1.0 TRADE NAME OF THE MEDICINAL PRODUCT
Ondemet 2mg/ml Injection
2.0 QUALITATIVE AND QUANTITATIVE COMPOSITION
1 ml solution for injection and infusion contains 2mg ondansetron as ondansetron hydrochloride dihydrate.
Each 2 ml ampoule contains 4 mg of ondansetron
Each 4 ml ampoule contains 8 mg of ondansetron
For excipients, see section 6.1.
3.0 PHARMACEUTICAL FORM
Solution for injection and infusion, ampoule.
Clear solution.
4.0 CLINICAL PARTICULARS
4.1 Therapeutic indications
Ondemet 2mg/ml Injection is indicated for the management of nausea and vomiting induced by cytotoxic chemotherapy and radiotherapy, and for the prevention of post-operative nausea and vomiting (PONV).
4.2 Posology and method of administration
For intravenous injection or after dilution for intravenous infusion.
Chemotherapy and radiotherapy induced nausea and vomiting
Adults
The emetogenic potential of cancer treatment varies according to the doses and combinations of chemotherapy and radiotherapy regimens used. The route of administration and dose of ondansetron should be flexible and selected as shown below.
Emetogenic chemotherapy and radiotherapy
For patients receiving emetogenic chemotherapy or radiotherapy ondansetron can be given either by oral or intravenous administration.
For most patients receiving emetogenic chemotherapy or radiotherapy, ondansetron should initially be administered intravenously immediately before treatment, followed by 8 mg orally twelve hourly.
For oral administration: 8 mg 1-2 hours before treatment, followed by 8 mg 12 hours later.
To protect against delayed or prolonged emesis after the first 24 hours, oral treatment with ondansetron should be continued for up to 5 days after a course of treatment. The recommended dose for oral administration is 8 mg twice daily.
Highly emetogenic chemotherapy
Adults: Either 8 mg as a slow intravenous bolus injection or as a short-term infusion lasting 15 minutes immediately before chemotherapy. If this initial dose has insufficient effect it can be supplemented by either 8 mg (intravenous bolus or 15 minutes' infusion) every 4th hour, at most twice, or continuous infusion of 1 mg/hour for 24 hours. In some cases the initial dose can be increased to 32 mg diluted with a compatible infusion fluid as an infusion lasting at least 15 minutes immediately before chemotherapy.
After 24 hours treatment is changed to the oral route.
The effect of ondansetron may be enhanced by the simultaneous administration of 20 mg dexamethasone intravenously or an equally potent dose of another glucocorticoid for intravenous use.
Children (aged 2 years and over) and adolescents (< 18 years)
Experience in paediatric patients is limited. In children older than two years, ondansetron may be administered as a single intravenous dose of 5 mg/m2 over 15 minutes immediately before chemotherapy, followed by 4 mg orally twelve hours later. Oral treatment with a dose according to the body area should be continued for up to 5 days after a course of treatment. Children with a total body area between 0.6 and 1.2 m2 should receive a dosage schedule of 4 mg 3 times a day, while children with a body area above 1.2 m2 should receive 8 mg 3 times a day.
There is no experience in children younger than 2 years old.
Ondemet 2mg/ml Injection cannot be used in children with a total body surface below 0.6 m2.
Elderly
Ondansetron is well tolerated by patients over 65 years and no alteration of dosage, dosing frequency or route of administration are required.

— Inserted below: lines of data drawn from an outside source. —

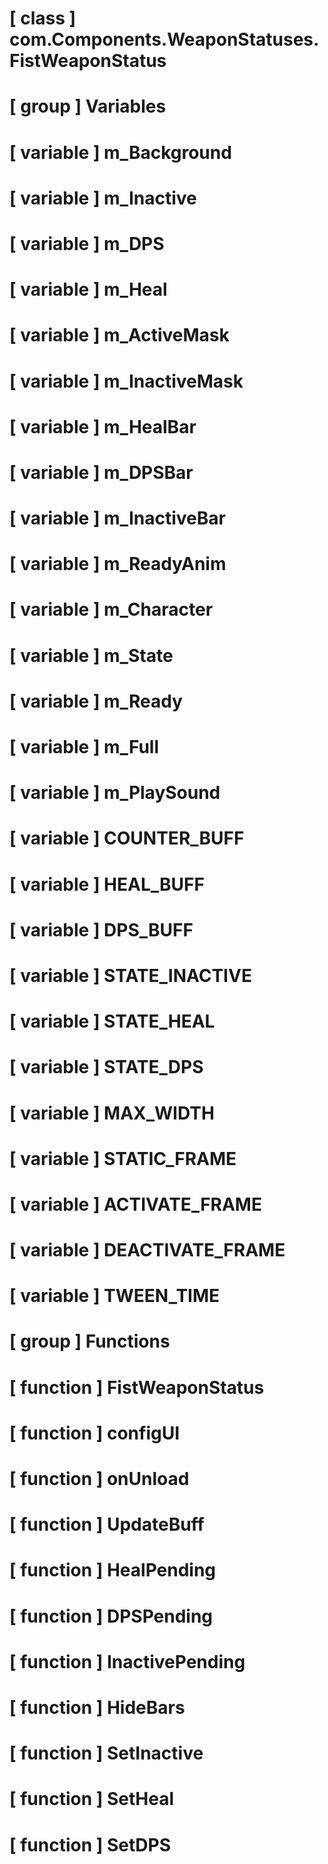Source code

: # [ class ] com.Components.WeaponStatuses.FistWeaponStatus

# [ group ] Variables

# [ variable ] m_Background

# [ variable ] m_Inactive

# [ variable ] m_DPS

# [ variable ] m_Heal

# [ variable ] m_ActiveMask

# [ variable ] m_InactiveMask

# [ variable ] m_HealBar

# [ variable ] m_DPSBar

# [ variable ] m_InactiveBar

# [ variable ] m_ReadyAnim

# [ variable ] m_Character

# [ variable ] m_State

# [ variable ] m_Ready

# [ variable ] m_Full

# [ variable ] m_PlaySound

# [ variable ] COUNTER_BUFF

# [ variable ] HEAL_BUFF

# [ variable ] DPS_BUFF

# [ variable ] STATE_INACTIVE

# [ variable ] STATE_HEAL

# [ variable ] STATE_DPS

# [ variable ] MAX_WIDTH

# [ variable ] STATIC_FRAME

# [ variable ] ACTIVATE_FRAME

# [ variable ] DEACTIVATE_FRAME

# [ variable ] TWEEN_TIME

# [ group ] Functions

# [ function ] FistWeaponStatus

# [ function ] configUI

# [ function ] onUnload

# [ function ] UpdateBuff

# [ function ] HealPending

# [ function ] DPSPending

# [ function ] InactivePending

# [ function ] HideBars

# [ function ] SetInactive

# [ function ] SetHeal

# [ function ] SetDPS


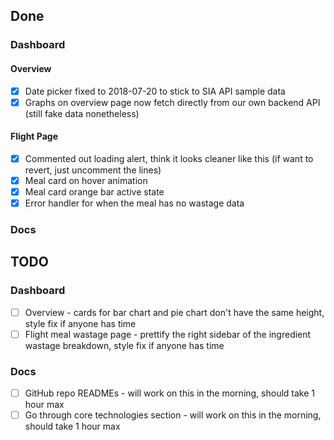 ## Done

### Dashboard

#### Overview
- [x] Date picker fixed to 2018-07-20 to stick to SIA API sample data
- [x] Graphs on overview page now fetch directly from our own backend API (still fake data nonetheless)

#### Flight Page
- [x] Commented out loading alert, think it looks cleaner like this (if want to revert, just uncomment the lines)
- [x] Meal card on hover animation
- [x] Meal card orange bar active state
- [x] Error handler for when the meal has no wastage data

### Docs

## TODO

### Dashboard
- [ ] Overview - cards for bar chart and pie chart don't have the same height, style fix if anyone has time
- [ ] Flight meal wastage page - prettify the right sidebar of the ingredient wastage breakdown, style fix if anyone has time

### Docs
- [ ] GitHub repo READMEs - will work on this in the morning, should take 1 hour max
- [ ] Go through core technologies section - will work on this in the morning, should take 1 hour max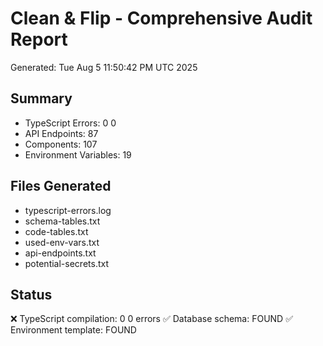 # Clean & Flip - Comprehensive Audit Report
Generated: Tue Aug  5 11:50:42 PM UTC 2025

## Summary
- TypeScript Errors: 0
0
- API Endpoints: 87
- Components: 107
- Environment Variables: 19

## Files Generated
- typescript-errors.log
- schema-tables.txt
- code-tables.txt
- used-env-vars.txt
- api-endpoints.txt
- potential-secrets.txt

## Status
❌ TypeScript compilation: 0
0 errors
✅ Database schema: FOUND
✅ Environment template: FOUND
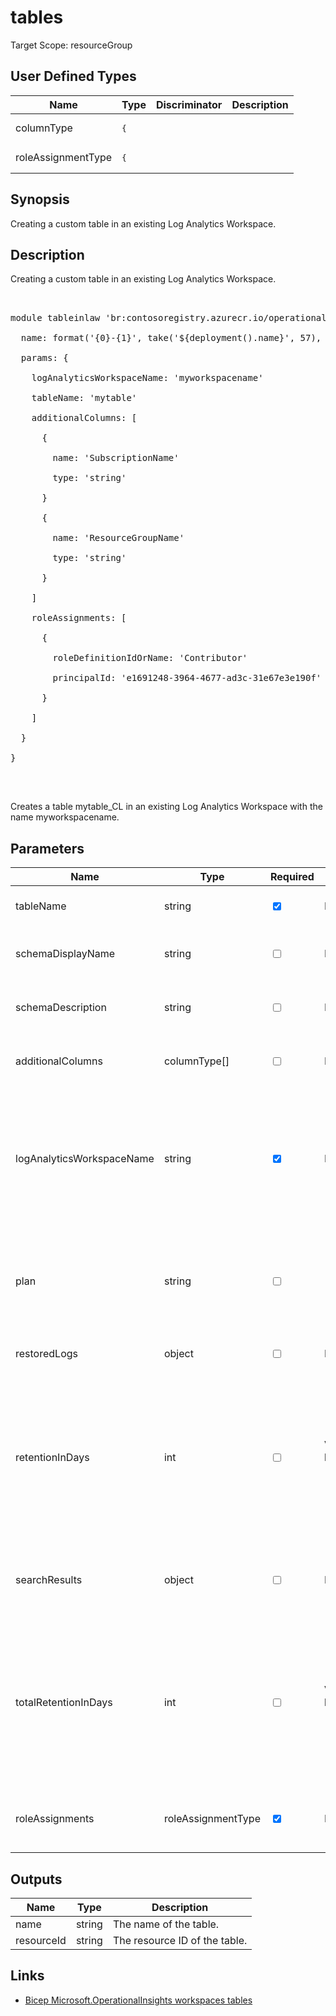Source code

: ﻿# tables

Target Scope: resourceGroup

## User Defined Types
| Name | Type | Discriminator | Description
| -- |  -- | -- | -- |
| <a id="columnType">columnType</a>  | <pre>{</pre> |  |  | 
| <a id="roleAssignmentType">roleAssignmentType</a>  | <pre>{</pre> |  |  | 

## Synopsis
Creating a custom table in an existing Log Analytics Workspace.

## Description
Creating a custom table in an existing Log Analytics Workspace.<br>
<pre><br>
module tableinlaw 'br:contosoregistry.azurecr.io/operationalinsights/workspaces/tables.bicep' = {<br>
  name: format('{0}-{1}', take('${deployment().name}', 57), 'tables')<br>
  params: {<br>
    logAnalyticsWorkspaceName: 'myworkspacename'<br>
    tableName: 'mytable'<br>
    additionalColumns: [<br>
      {<br>
        name: 'SubscriptionName'<br>
        type: 'string'<br>
      }<br>
      {<br>
        name: 'ResourceGroupName'<br>
        type: 'string'<br>
      }<br>
    ]<br>
    roleAssignments: [<br>
      {<br>
        roleDefinitionIdOrName: 'Contributor'<br>
        principalId: 'e1691248-3964-4677-ad3c-31e67e3e190f'<br>
      }<br>
    ]<br>
  }<br>
}<br>
</pre><br>
<p>Creates a table mytable_CL in an existing Log Analytics Workspace with the name myworkspacename.</p>

## Parameters
| Name | Type | Required | Validation | Default value | Description |
| -- |  -- | -- | -- | -- | -- |
| tableName | string | <input type="checkbox" checked> | None | <pre></pre> | Required. The name of the table. |
| schemaDisplayName | string | <input type="checkbox"> | None | <pre>'Schema for &#36;{tableName} table'</pre> | The displayname of the schema. |
| schemaDescription | string | <input type="checkbox"> | None | <pre>'Schema for &#36;{tableName} table'</pre> | The description of the schema. |
| additionalColumns | columnType[] | <input type="checkbox"> | None | <pre>[]</pre> | Additional columns to add to the table. |
| logAnalyticsWorkspaceName | string | <input type="checkbox" checked> | None | <pre></pre> | Conditional. The name of the (existing) parent workspaces. Required if the template is used in a standalone deployment. |
| plan | string | <input type="checkbox"> | `'Basic'` or `'Analytics'` | <pre>'Analytics'</pre> | Optional. Instruct the system how to handle and charge the logs ingested to this table. |
| restoredLogs | object | <input type="checkbox"> | None | <pre>{}</pre> | Optional. Restore parameters. |
| retentionInDays | int | <input type="checkbox"> | Value between -1-730 | <pre>-1</pre> | Optional. The table retention in days, between 4 and 730. Setting this property to -1 will default to the workspace retention. |
| searchResults | object | <input type="checkbox"> | None | <pre>{}</pre> | Optional. Parameters of the search job that initiated this table. |
| totalRetentionInDays | int | <input type="checkbox"> | Value between -1-2555 | <pre>-1</pre> | Optional. The table total retention in days, between 4 and 2555. Setting this property to -1 will default to table retention. |
| roleAssignments | roleAssignmentType | <input type="checkbox" checked> | None | <pre></pre> | Optional. Array of role assignments to create on the table. |

## Outputs
| Name | Type | Description |
| -- |  -- | -- |
| name | string | The name of the table. |
| resourceId | string | The resource ID of the table. |

## Links
- [Bicep Microsoft.OperationalInsights workspaces tables](https://learn.microsoft.com/en-us/azure/templates/microsoft.operationalinsights/workspaces/tables?pivots=deployment-language-bicep)
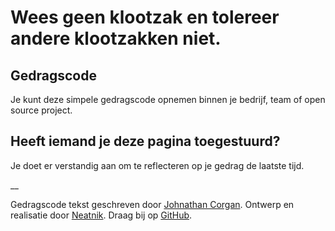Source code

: # Wees geen klootzak en tolereer andere klootzakken niet.

## Gedragscode

Je kunt deze simpele gedragscode opnemen binnen je bedrijf, team of open source project.

## Heeft iemand je deze pagina toegestuurd?

Je doet er verstandig aan om te reflecteren op je gedrag de laatste tijd.

__

Gedragscode tekst geschreven door [Johnathan Corgan](https://keybase.io/jcorgan). Ontwerp en realisatie door [Neatnik](https://neatnik.net/). Draag bij op [GitHub](https://github.com/neatnik/asshole.fyi).

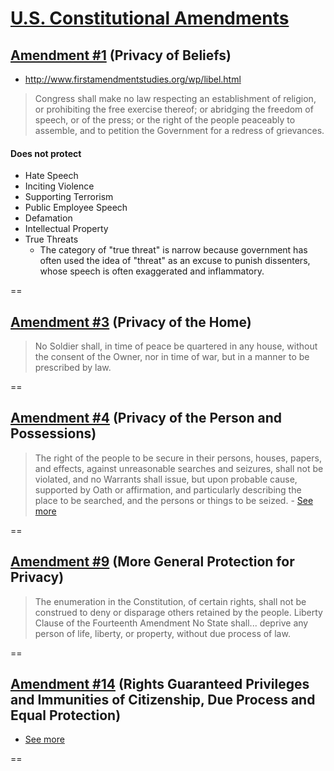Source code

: # [U.S. Constitutional Amendments](http://constitution.findlaw.com/amendments.html)

## [Amendment #1](http://constitution.findlaw.com/amendment1.html) (Privacy of Beliefs)
+ http://www.firstamendmentstudies.org/wp/libel.html

> Congress shall make no law respecting an establishment of religion, or prohibiting the free exercise thereof; or abridging the freedom of speech, or of the press; or the right of the people peaceably to assemble, and to petition the Government for a redress of grievances.  

#### Does not protect 
- Hate Speech
- Inciting Violence
- Supporting Terrorism
- Public Employee Speech
- Defamation
- Intellectual Property
- True Threats
    + The category of "true threat" is narrow because government has often used the idea of "threat" as an excuse to punish dissenters, whose speech is often exaggerated and inflammatory.

==

## [Amendment #3](http://constitution.findlaw.com/amendment3.html) (Privacy of the Home)

> No Soldier shall, in time of peace be quartered in any house, without the consent of the Owner, nor in time of war, but in a manner to be prescribed by law.

==

## [Amendment #4](http://constitution.findlaw.com/amendment4.html) (Privacy of the Person and Possessions)

> The right of the people to be secure in their persons, houses, papers, and effects, against unreasonable searches and seizures, shall not be violated, and no Warrants shall issue, but upon probable cause, supported by Oath or affirmation, and particularly describing the place to be searched, and the persons or things to be seized. - [See more](http://constitution.findlaw.com/amendment4.html#sthash.tbN0P5Vl.dpuf) 

==

## [Amendment #9](http://constitution.findlaw.com/amendment9.html) (More General Protection for Privacy)

> The enumeration in the Constitution, of certain rights, shall not be construed to deny or disparage others retained by the people.
Liberty Clause of the Fourteenth Amendment
No State shall... deprive any person of life, liberty, or property, 
without due process of law.

==

## [Amendment #14](http://constitution.findlaw.com/amendment14.html) (Rights Guaranteed Privileges and Immunities of Citizenship, Due Process and Equal Protection)

 - [See more](http://constitution.findlaw.com/amendment14.html#sthash.7lJtZf9Y.dpuf)

==
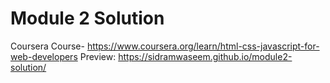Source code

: # Module 2 Solution
Coursera Course- https://www.coursera.org/learn/html-css-javascript-for-web-developers
Preview: https://sidramwaseem.github.io/module2-solution/
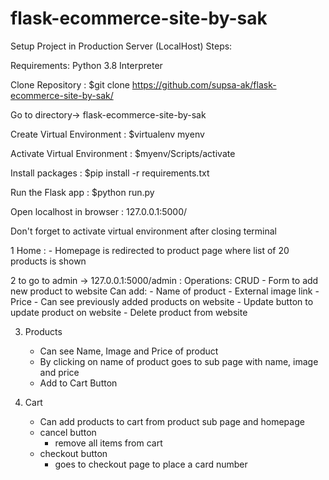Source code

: # flask-ecommerce-site-by-sak
Setup Project in Production Server (LocalHost) Steps:

Requirements: Python 3.8 Interpreter

Clone Repository :
$git clone https://github.com/supsa-ak/flask-ecommerce-site-by-sak/

Go to directory-> flask-ecommerce-site-by-sak

Create Virtual Environment :
$virtualenv myenv

Activate Virtual Environment :
$myenv/Scripts/activate

Install packages :
$pip install -r requirements.txt

Run the Flask app :
$python run.py

Open localhost in browser :
127.0.0.1:5000/

Don't forget to activate virtual environment after closing terminal

1 Home :
    - Homepage is redirected to product page where list of 20 products is shown
    
2 to go to admin -> 127.0.0.1:5000/admin :
    Operations: CRUD
    - Form to add new product to website 
        Can add:
        - Name of product
        - External image link
        - Price
    - Can see previously added products on website 
    - Update button to update product on website
    - Delete product from website

3. Products
    - Can see Name, Image and Price of product
    - By clicking on name of product goes to sub page with name, image and price
    - Add to Cart Button
   
4. Cart
    - Can add products to cart from product sub page and homepage
    -  cancel  button 
        - remove all items from cart
    - checkout button
        - goes to checkout page to place a card number
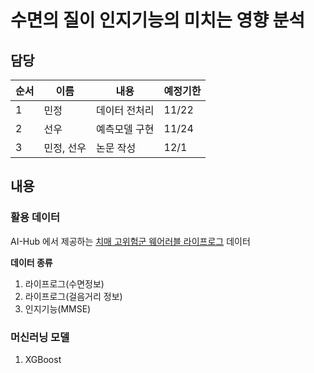 # 수면의 질이 인지기능의 미치는 영향 분석

## 담당
|순서|이름|내용|예정기한|
|------|---|---|---|
|1|민정|데이터 전처리|11/22|
|2|선우|예측모델 구현|11/24|
|3|민정, 선우|논문 작성|12/1|

## 내용
### 활용 데이터
AI-Hub 에서 제공하는 [치매 고위험군 웨어러블 라이프로그](https://www.aihub.or.kr/aihubdata/data/view.do?currMenu=&topMenu=&aihubDataSe=data&dataSetSn=226) 데이터

**데이터 종류**
1. 라이프로그(수면정보)
2. 라이프로그(걸음거리 정보)
3. 인지기능(MMSE)

### 머신러닝 모델
1. XGBoost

Please refer also to ”Special populations”.
Post-operative nausea and vomiting (PONV)
Prevention of PONV
For the prevention of PONV ondansetron can be administered orally or by intravenous injection.
Adults: 8 mg as a slow intravenous bolus injection at induction of anaesthesia.
Children aged 2 years and over: 0.1 mg/kg up to a maximum of 4 mg as a slow intravenous bolus injection either before, at or after induction of anaesthesia.
Treatment of established PONV
For the treatment of established PONV intravenous administration is recommended.
Up to 8 mg as a slow bolus injection intravenously or intramuscularly.
Children (aged 2 years and over) and adolescents (< 18 years)
For the prevention and treatment of PONV slow intravenous injection is recommended.
0.1 mg/kg up to a maximum of 4 mg as a slow intravenous bolus injection
Elderly
There is limited experience in the use of ondansetron in the prevention and treatment of post-operative nausea and vomiting (PONV) in the elderly, however ondansetron is well tolerated in patients over 65 years receiving chemotherapy.
Please refer also to “Special populations”.
Special populations
Patients with renal impairment
No alteration of daily dosage or frequency of dosing, or route of administration are required.
Patients with hepatic impairment
Clearance of ondansetron is significantly reduced and serum half life significantly prolonged in subjects with moderate or severe impairment of hepatic function. In such patients a total daily dose of 8 mg should not be exceeded.
Patients with poor sparteine/debrisoquine metabolism
The elimination half-life of ondansetron is not altered in subjects classified as poor metabolisers of sparteine and debrisoquine. Consequently in such patients, repeat dosing will give medicinal product exposure levels no different from those of the general population. No alteration of daily dosage or frequency of dosing are required.
 4.3 Contraindications
Hypersensitivity to ondansetron or to other selective 5-HT3-receptor antagonists (e.g. granisetron, dolasetron) or to any of the excipients.
4.4 Special warnings and special precautions for use
Hypersensitivity reactions have been reported in patients who have exhibited hypersensitivity to other selective 5-HT3 receptor antagonists.
As ondansetron is known to increase large bowel transit time, patients with signs of subacute intestinal obstruction should be monitored following administration.
In patients with adenotonsillar surgery prevention of nausea and vomiting with ondansetron may mask occult bleeding. Therefore, such patients should be followed carefully after ondansetron.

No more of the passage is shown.